■ Data for the task ■
※ ※ ※

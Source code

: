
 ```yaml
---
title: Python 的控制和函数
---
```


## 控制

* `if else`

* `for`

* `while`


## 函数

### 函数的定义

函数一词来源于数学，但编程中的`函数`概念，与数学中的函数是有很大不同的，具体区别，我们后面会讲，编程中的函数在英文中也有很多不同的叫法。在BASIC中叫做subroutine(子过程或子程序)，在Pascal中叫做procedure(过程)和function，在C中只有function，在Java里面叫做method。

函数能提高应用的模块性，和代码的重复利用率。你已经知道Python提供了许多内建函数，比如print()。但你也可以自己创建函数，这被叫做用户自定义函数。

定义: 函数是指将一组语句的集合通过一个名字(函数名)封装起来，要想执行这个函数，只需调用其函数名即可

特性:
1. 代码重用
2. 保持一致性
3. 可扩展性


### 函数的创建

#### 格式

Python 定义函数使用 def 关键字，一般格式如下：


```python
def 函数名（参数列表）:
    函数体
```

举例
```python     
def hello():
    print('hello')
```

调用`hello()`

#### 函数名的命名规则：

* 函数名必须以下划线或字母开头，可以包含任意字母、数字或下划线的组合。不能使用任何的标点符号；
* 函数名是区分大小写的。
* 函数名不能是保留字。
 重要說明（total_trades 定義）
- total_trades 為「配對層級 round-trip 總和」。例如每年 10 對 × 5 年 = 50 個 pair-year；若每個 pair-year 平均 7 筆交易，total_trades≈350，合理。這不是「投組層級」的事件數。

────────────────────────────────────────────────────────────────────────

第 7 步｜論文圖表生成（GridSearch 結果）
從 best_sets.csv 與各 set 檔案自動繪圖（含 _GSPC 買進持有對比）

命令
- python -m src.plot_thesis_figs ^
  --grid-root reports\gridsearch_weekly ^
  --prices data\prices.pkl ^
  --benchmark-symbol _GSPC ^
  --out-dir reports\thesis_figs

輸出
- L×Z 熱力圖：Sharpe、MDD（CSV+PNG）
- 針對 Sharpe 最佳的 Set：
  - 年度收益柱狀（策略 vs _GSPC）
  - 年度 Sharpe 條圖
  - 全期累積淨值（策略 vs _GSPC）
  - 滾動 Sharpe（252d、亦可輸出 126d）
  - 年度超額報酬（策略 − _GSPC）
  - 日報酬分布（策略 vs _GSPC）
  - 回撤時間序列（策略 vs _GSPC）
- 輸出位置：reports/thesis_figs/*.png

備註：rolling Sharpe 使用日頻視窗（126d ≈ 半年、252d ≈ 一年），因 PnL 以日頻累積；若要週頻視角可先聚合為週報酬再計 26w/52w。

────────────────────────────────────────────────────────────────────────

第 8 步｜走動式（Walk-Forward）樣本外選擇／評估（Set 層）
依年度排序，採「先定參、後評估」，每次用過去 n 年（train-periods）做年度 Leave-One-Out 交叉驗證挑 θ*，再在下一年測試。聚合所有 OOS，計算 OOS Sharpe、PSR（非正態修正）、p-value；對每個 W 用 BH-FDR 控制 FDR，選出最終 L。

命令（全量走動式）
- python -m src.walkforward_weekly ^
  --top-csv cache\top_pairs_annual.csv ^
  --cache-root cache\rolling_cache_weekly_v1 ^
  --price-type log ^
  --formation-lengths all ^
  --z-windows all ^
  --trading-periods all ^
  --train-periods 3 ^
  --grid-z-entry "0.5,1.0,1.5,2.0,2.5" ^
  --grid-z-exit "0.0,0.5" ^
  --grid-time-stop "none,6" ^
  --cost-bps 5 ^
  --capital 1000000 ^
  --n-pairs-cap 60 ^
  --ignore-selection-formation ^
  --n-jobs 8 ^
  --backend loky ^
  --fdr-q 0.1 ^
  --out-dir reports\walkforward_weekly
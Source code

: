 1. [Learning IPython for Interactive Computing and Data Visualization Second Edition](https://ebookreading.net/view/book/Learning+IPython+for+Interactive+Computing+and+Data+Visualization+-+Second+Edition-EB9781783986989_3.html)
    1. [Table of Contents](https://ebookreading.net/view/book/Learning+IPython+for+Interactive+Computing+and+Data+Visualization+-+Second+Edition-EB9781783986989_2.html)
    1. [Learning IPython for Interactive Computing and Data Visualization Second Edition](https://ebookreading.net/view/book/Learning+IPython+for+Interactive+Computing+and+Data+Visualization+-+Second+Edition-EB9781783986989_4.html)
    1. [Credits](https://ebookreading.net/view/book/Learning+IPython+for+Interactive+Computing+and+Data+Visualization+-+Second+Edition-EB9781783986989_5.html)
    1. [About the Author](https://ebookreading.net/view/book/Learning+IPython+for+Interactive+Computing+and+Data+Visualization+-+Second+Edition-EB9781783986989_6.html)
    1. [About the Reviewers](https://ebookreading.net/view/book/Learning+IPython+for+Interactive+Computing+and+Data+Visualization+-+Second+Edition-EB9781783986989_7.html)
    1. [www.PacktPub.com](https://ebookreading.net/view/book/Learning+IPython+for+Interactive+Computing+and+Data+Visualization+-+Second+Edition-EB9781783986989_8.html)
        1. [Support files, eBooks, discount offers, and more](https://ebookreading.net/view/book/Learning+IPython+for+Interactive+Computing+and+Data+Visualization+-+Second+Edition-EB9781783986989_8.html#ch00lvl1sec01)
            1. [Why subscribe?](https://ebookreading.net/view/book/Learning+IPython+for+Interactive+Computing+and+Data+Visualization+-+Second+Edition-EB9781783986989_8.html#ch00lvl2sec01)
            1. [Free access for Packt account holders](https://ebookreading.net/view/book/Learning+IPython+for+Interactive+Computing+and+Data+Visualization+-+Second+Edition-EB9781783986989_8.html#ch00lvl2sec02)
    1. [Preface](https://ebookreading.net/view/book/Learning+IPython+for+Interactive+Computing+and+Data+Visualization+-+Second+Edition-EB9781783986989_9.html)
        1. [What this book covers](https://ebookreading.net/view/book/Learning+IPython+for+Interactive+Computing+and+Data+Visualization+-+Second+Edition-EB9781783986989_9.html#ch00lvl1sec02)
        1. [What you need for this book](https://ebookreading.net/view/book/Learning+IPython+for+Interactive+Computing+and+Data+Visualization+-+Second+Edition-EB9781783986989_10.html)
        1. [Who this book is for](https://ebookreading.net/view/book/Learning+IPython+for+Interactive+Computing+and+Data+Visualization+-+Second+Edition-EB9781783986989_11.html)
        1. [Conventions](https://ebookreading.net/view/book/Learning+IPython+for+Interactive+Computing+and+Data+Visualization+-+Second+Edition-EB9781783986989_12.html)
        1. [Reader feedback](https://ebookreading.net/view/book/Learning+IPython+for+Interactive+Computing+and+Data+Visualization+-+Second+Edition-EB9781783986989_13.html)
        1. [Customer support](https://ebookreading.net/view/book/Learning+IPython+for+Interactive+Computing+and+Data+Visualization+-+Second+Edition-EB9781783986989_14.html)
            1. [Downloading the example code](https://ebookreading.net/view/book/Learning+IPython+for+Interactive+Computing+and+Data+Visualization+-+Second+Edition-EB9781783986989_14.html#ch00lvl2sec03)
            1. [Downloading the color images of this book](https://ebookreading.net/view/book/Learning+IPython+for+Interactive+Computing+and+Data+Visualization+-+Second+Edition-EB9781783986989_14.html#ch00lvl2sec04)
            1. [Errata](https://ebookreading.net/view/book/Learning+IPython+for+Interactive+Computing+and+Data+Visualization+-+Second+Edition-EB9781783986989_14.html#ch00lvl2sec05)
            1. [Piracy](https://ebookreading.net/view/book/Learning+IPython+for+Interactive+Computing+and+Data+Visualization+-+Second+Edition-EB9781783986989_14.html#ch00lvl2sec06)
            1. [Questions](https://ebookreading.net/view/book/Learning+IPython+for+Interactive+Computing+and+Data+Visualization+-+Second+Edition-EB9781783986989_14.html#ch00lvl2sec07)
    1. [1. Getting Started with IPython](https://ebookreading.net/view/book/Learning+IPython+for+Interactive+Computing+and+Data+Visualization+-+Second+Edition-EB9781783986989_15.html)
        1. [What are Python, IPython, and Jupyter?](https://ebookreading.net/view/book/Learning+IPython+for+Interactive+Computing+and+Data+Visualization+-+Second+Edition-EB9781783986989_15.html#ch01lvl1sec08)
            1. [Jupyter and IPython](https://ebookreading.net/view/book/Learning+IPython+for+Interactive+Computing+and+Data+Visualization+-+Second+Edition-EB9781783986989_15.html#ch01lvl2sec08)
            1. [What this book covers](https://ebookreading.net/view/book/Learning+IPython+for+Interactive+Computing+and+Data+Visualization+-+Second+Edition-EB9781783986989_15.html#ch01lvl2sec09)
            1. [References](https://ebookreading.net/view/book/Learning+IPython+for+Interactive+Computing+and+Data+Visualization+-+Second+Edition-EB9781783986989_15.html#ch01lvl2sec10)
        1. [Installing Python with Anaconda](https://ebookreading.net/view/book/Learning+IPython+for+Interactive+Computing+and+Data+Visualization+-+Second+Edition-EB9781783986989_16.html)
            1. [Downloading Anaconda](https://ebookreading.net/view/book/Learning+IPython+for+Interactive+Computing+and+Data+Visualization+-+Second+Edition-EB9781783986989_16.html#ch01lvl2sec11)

※ ※ ※

■ Your task ■
Wherever the word "Downloading" occurs in the data above, copy the line it sits in.

■ Written answer ■
            1. [Downloading the example code](https://ebookreading.net/view/book/Learning+IPython+for+Interactive+Computing+and+Data+Visualization+-+Second+Edition-EB9781783986989_14.html#ch00lvl2sec03)
            1. [Downloading the color images of this book](https://ebookreading.net/view/book/Learning+IPython+for+Interactive+Computing+and+Data+Visualization+-+Second+Edition-EB9781783986989_14.html#ch00lvl2sec04)
            1. [Downloading Anaconda](https://ebookreading.net/view/book/Learning+IPython+for+Interactive+Computing+and+Data+Visualization+-+Second+Edition-EB9781783986989_16.html#ch01lvl2sec11)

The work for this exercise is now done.